Problem to work on
Each entry should be set down again verbatim, with the images omitted.

Material shown
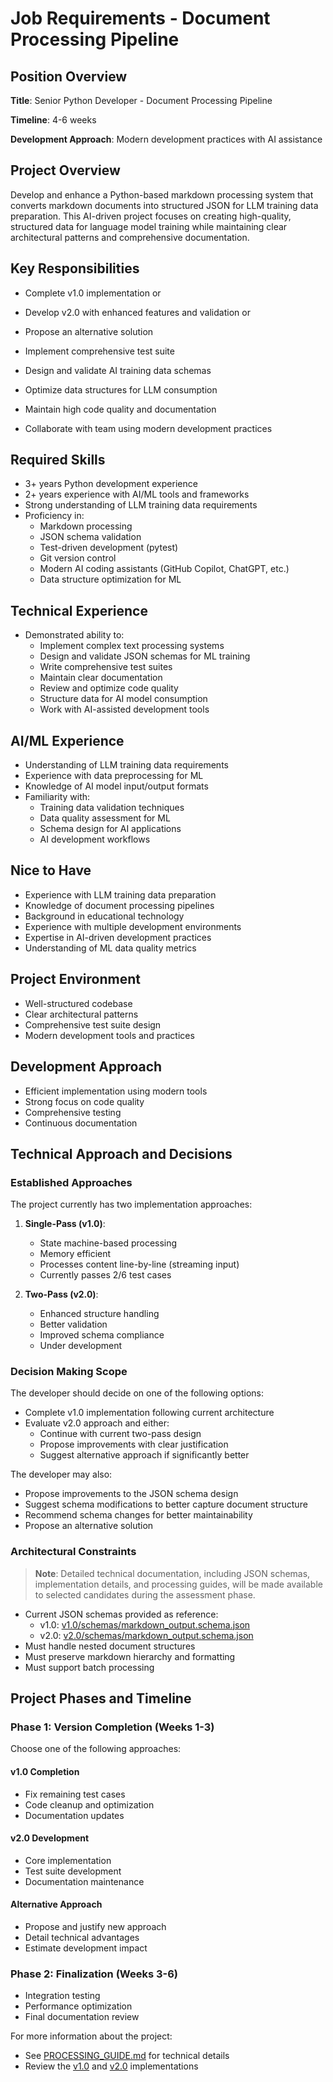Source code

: # Job Requirements - Document Processing Pipeline

## Position Overview

**Title**: Senior Python Developer - Document Processing Pipeline

**Timeline**: 4-6 weeks

**Development Approach**: Modern development practices with AI assistance

## Project Overview

Develop and enhance a Python-based markdown processing system that converts markdown documents into structured JSON for LLM training data preparation. This AI-driven project focuses on creating high-quality, structured data for language model training while maintaining clear architectural patterns and comprehensive documentation.

## Key Responsibilities

- Complete v1.0 implementation
  or
- Develop v2.0 with enhanced features and validation
  or
- Propose an alternative solution

- Implement comprehensive test suite
- Design and validate AI training data schemas
- Optimize data structures for LLM consumption
- Maintain high code quality and documentation
- Collaborate with team using modern development practices

## Required Skills

- 3+ years Python development experience
- 2+ years experience with AI/ML tools and frameworks
- Strong understanding of LLM training data requirements
- Proficiency in:
  - Markdown processing
  - JSON schema validation
  - Test-driven development (pytest)
  - Git version control
  - Modern AI coding assistants (GitHub Copilot, ChatGPT, etc.)
  - Data structure optimization for ML

## Technical Experience

- Demonstrated ability to:
  - Implement complex text processing systems
  - Design and validate JSON schemas for ML training
  - Write comprehensive test suites
  - Maintain clear documentation
  - Review and optimize code quality
  - Structure data for AI model consumption
  - Work with AI-assisted development tools

## AI/ML Experience

- Understanding of LLM training data requirements
- Experience with data preprocessing for ML
- Knowledge of AI model input/output formats
- Familiarity with:
  - Training data validation techniques
  - Data quality assessment for ML
  - Schema design for AI applications
  - AI development workflows

## Nice to Have

- Experience with LLM training data preparation
- Knowledge of document processing pipelines
- Background in educational technology
- Experience with multiple development environments
- Expertise in AI-driven development practices
- Understanding of ML data quality metrics

## Project Environment

- Well-structured codebase
- Clear architectural patterns
- Comprehensive test suite design
- Modern development tools and practices

## Development Approach

- Efficient implementation using modern tools
- Strong focus on code quality
- Comprehensive testing
- Continuous documentation

## Technical Approach and Decisions

### Established Approaches

The project currently has two implementation approaches:

1. **Single-Pass (v1.0)**:
   - State machine-based processing
   - Memory efficient
   - Processes content line-by-line (streaming input)
   - Currently passes 2/6 test cases

2. **Two-Pass (v2.0)**:
   - Enhanced structure handling
   - Better validation
   - Improved schema compliance
   - Under development

### Decision Making Scope

The developer should decide on one of the following options:

- Complete v1.0 implementation following current architecture
- Evaluate v2.0 approach and either:
  - Continue with current two-pass design
  - Propose improvements with clear justification
  - Suggest alternative approach if significantly better

The developer may also:

- Propose improvements to the JSON schema design
- Suggest schema modifications to better capture document structure
- Recommend schema changes for better maintainability
- Propose an alternative solution

### Architectural Constraints

> **Note**: Detailed technical documentation, including JSON schemas, implementation details, and processing guides, will be made available to selected candidates during the assessment phase.

- Current JSON schemas provided as reference:
  - v1.0: [v1.0/schemas/markdown_output.schema.json](./v1.0/schemas/markdown_output.schema.json)
  - v2.0: [v2.0/schemas/markdown_output.schema.json](./v2.0/schemas/markdown_output.schema.json)
- Must handle nested document structures
- Must preserve markdown hierarchy and formatting
- Must support batch processing

## Project Phases and Timeline

### Phase 1: Version Completion (Weeks 1-3)

Choose one of the following approaches:

#### v1.0 Completion
- Fix remaining test cases
- Code cleanup and optimization
- Documentation updates

#### v2.0 Development
- Core implementation
- Test suite development
- Documentation maintenance

#### Alternative Approach
- Propose and justify new approach
- Detail technical advantages
- Estimate development impact

### Phase 2: Finalization (Weeks 3-6)
- Integration testing
- Performance optimization
- Final documentation review

For more information about the project:

- See [PROCESSING_GUIDE.md](./PROCESSING_GUIDE.md) for technical details
- Review the [v1.0](./v1.0/) and [v2.0](./v2.0/) implementations
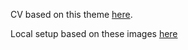 CV based on this theme [here](https://online-cv.webjeda.com).

Local setup based on these images [here](https://github.com/BretFisher/jekyll-serve)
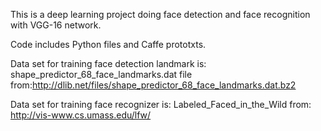 This is a deep learning project doing face detection and face recognition with VGG-16 network.

Code includes Python files and Caffe prototxts.

Data set for training face detection landmark is: shape_predictor_68_face_landmarks.dat file from:http://dlib.net/files/shape_predictor_68_face_landmarks.dat.bz2

Data set for training face recognizer is: Labeled_Faced_in_the_Wild from: http://vis-www.cs.umass.edu/lfw/



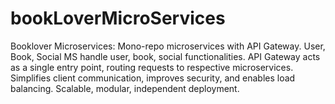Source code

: # bookLoverMicroServices
Booklover Microservices: Mono-repo microservices with API Gateway. User, Book, Social MS handle user, book, social functionalities. API Gateway acts as a single entry point, routing requests to respective microservices. Simplifies client communication, improves security, and enables load balancing. Scalable, modular, independent deployment.
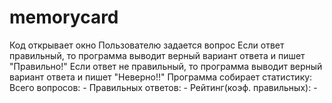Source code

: # memorycard
Код открывает окно
Пользователю задается вопрос
Если ответ правильный, то программа выводит верный вариант ответа и пишет "Правильно!"
Если ответ не правильный, то программа выводит верный вариант ответа и пишет "Неверно!!"
Программа собирает статистику:
    Всего вопросов: -
    Правильных ответов: -
    Рейтинг(коэф. правильных): -
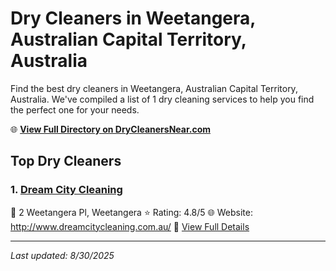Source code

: # Dry Cleaners in Weetangera, Australian Capital Territory, Australia

Find the best dry cleaners in Weetangera, Australian Capital Territory, Australia. We've compiled a list of 1 dry cleaning services to help you find the perfect one for your needs.

🌐 **[View Full Directory on DryCleanersNear.com](https://drycleanersnear.com/city/Australia/Australian%20Capital%20Territory/Weetangera)**

## Top Dry Cleaners

### 1. [Dream City Cleaning](https://drycleanersnear.com/dryCleaner/68a289b8e025a3a8d28d3d20/dream-city-cleaning)
📍 2 Weetangera Pl, Weetangera
⭐ Rating: 4.8/5
🌐 Website: http://www.dreamcitycleaning.com.au/
🔗 [View Full Details](https://drycleanersnear.com/dryCleaner/68a289b8e025a3a8d28d3d20/dream-city-cleaning)


---

*Last updated: 8/30/2025*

Response to this exercise
Source code

: # Job Requirements - Document Processing Pipeline

## Position Overview

**Title**: Senior Python Developer - Document Processing Pipeline

**Timeline**: 4-6 weeks

**Development Approach**: Modern development practices with AI assistance

## Project Overview

Develop and enhance a Python-based markdown processing system that converts markdown documents into structured JSON for LLM training data preparation. This AI-driven project focuses on creating high-quality, structured data for language model training while maintaining clear architectural patterns and comprehensive documentation.

## Key Responsibilities

- Complete v1.0 implementation
  or
- Develop v2.0 with enhanced features and validation
  or
- Propose an alternative solution

- Implement comprehensive test suite
- Design and validate AI training data schemas
- Optimize data structures for LLM consumption
- Maintain high code quality and documentation
- Collaborate with team using modern development practices

## Required Skills

- 3+ years Python development experience
- 2+ years experience with AI/ML tools and frameworks
- Strong understanding of LLM training data requirements
- Proficiency in:
  - Markdown processing
  - JSON schema validation
  - Test-driven development (pytest)
  - Git version control
  - Modern AI coding assistants (GitHub Copilot, ChatGPT, etc.)
  - Data structure optimization for ML

## Technical Experience

- Demonstrated ability to:
  - Implement complex text processing systems
  - Design and validate JSON schemas for ML training
  - Write comprehensive test suites
  - Maintain clear documentation
  - Review and optimize code quality
  - Structure data for AI model consumption
  - Work with AI-assisted development tools

## AI/ML Experience

- Understanding of LLM training data requirements
- Experience with data preprocessing for ML
- Knowledge of AI model input/output formats
- Familiarity with:
  - Training data validation techniques
  - Data quality assessment for ML
  - Schema design for AI applications
  - AI development workflows

## Nice to Have

- Experience with LLM training data preparation
- Knowledge of document processing pipelines
- Background in educational technology
- Experience with multiple development environments
- Expertise in AI-driven development practices
- Understanding of ML data quality metrics

## Project Environment

- Well-structured codebase
- Clear architectural patterns
- Comprehensive test suite design
- Modern development tools and practices

## Development Approach

- Efficient implementation using modern tools
- Strong focus on code quality
- Comprehensive testing
- Continuous documentation

## Technical Approach and Decisions

### Established Approaches

The project currently has two implementation approaches:

1. **Single-Pass (v1.0)**:
   - State machine-based processing
   - Memory efficient
   - Processes content line-by-line (streaming input)
   - Currently passes 2/6 test cases

2. **Two-Pass (v2.0)**:
   - Enhanced structure handling
   - Better validation
   - Improved schema compliance
   - Under development

### Decision Making Scope

The developer should decide on one of the following options:

- Complete v1.0 implementation following current architecture
- Evaluate v2.0 approach and either:
  - Continue with current two-pass design
  - Propose improvements with clear justification
  - Suggest alternative approach if significantly better

The developer may also:

- Propose improvements to the JSON schema design
- Suggest schema modifications to better capture document structure
- Recommend schema changes for better maintainability
- Propose an alternative solution

### Architectural Constraints

> **Note**: Detailed technical documentation, including JSON schemas, implementation details, and processing guides, will be made available to selected candidates during the assessment phase.

- Current JSON schemas provided as reference:
  - v1.0: [v1.0/schemas/markdown_output.schema.json](./v1.0/schemas/markdown_output.schema.json)
  - v2.0: [v2.0/schemas/markdown_output.schema.json](./v2.0/schemas/markdown_output.schema.json)
- Must handle nested document structures
- Must preserve markdown hierarchy and formatting
- Must support batch processing

## Project Phases and Timeline

### Phase 1: Version Completion (Weeks 1-3)

Choose one of the following approaches:

#### v1.0 Completion
- Fix remaining test cases
- Code cleanup and optimization
- Documentation updates

#### v2.0 Development
- Core implementation
- Test suite development
- Documentation maintenance

#### Alternative Approach
- Propose and justify new approach
- Detail technical advantages
- Estimate development impact

### Phase 2: Finalization (Weeks 3-6)
- Integration testing
- Performance optimization
- Final documentation review

For more information about the project:

- See [PROCESSING_GUIDE.md](./PROCESSING_GUIDE.md) for technical details
- Review the [v1.0](./v1.0/) and [v2.0](./v2.0/) implementations
 CV based on this theme [here](https://online-cv.webjeda.com).

Local setup based on these images [here](https://github.com/BretFisher/jekyll-serve)
 This is a deep learning project doing face detection and face recognition with VGG-16 network.

Code includes Python files and Caffe prototxts.

Data set for training face detection landmark is: shape_predictor_68_face_landmarks.dat file from:http://dlib.net/files/shape_predictor_68_face_landmarks.dat.bz2

Data set for training face recognizer is: Labeled_Faced_in_the_Wild from: http://vis-www.cs.umass.edu/lfw/



Source code

: # bookLoverMicroServices
Booklover Microservices: Mono-repo microservices with API Gateway. User, Book, Social MS handle user, book, social functionalities. API Gateway acts as a single entry point, routing requests to respective microservices. Simplifies client communication, improves security, and enables load balancing. Scalable, modular, independent deployment.
Source code

: # memorycard
Код открывает окно
Пользователю задается вопрос
Если ответ правильный, то программа выводит верный вариант ответа и пишет "Правильно!"
Если ответ не правильный, то программа выводит верный вариант ответа и пишет "Неверно!!"
Программа собирает статистику:
    Всего вопросов: -
    Правильных ответов: -
    Рейтинг(коэф. правильных): -
Source code

: # Dry Cleaners in Weetangera, Australian Capital Territory, Australia

Find the best dry cleaners in Weetangera, Australian Capital Territory, Australia. We've compiled a list of 1 dry cleaning services to help you find the perfect one for your needs.

🌐 **[View Full Directory on DryCleanersNear.com](https://drycleanersnear.com/city/Australia/Australian%20Capital%20Territory/Weetangera)**

## Top Dry Cleaners

### 1. [Dream City Cleaning](https://drycleanersnear.com/dryCleaner/68a289b8e025a3a8d28d3d20/dream-city-cleaning)
📍 2 Weetangera Pl, Weetangera
⭐ Rating: 4.8/5
🌐 Website: http://www.dreamcitycleaning.com.au/
🔗 [View Full Details](https://drycleanersnear.com/dryCleaner/68a289b8e025a3a8d28d3d20/dream-city-cleaning)


---

*Last updated: 8/30/2025*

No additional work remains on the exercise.